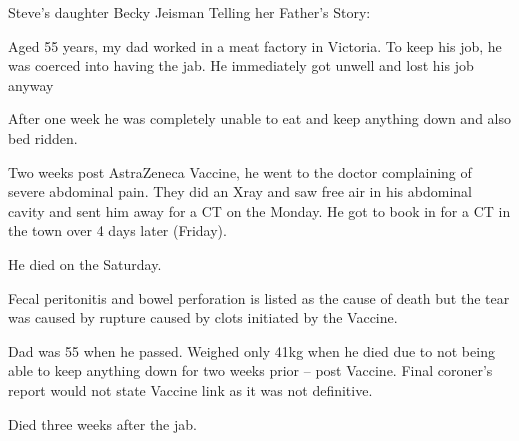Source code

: Steve’s daughter Becky Jeisman Telling her Father’s Story:

Aged 55 years, my dad worked in a meat factory in Victoria. To keep his job, he
was coerced into having the jab. He immediately got unwell and lost his job
anyway

After one week he was completely unable to eat and keep anything down and also
bed ridden.

Two weeks post AstraZeneca Vaccine, he went to the doctor complaining of severe
abdominal pain. They did an Xray and saw free air in his abdominal cavity and
sent him away for a CT on the Monday. He got to book in for a CT in the town
over 4 days later (Friday).

He died on the Saturday.

Fecal peritonitis and bowel perforation is listed as the cause of death but the
tear was caused by rupture caused by clots initiated by the Vaccine.

Dad was 55 when he passed. Weighed only 41kg when he died due to not being able
to keep anything down for two weeks prior – post Vaccine.  Final coroner’s
report would not state Vaccine link as it was not definitive.

Died three weeks after the jab.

★ ★ ★ ★

# ACTIVITY
Output nothing but the lines from the one with "report would not" through the last line above, each exactly as it stands.

# RESULT OF THIS TASK
report would not state Vaccine link as it was not definitive.

Died three weeks after the jab.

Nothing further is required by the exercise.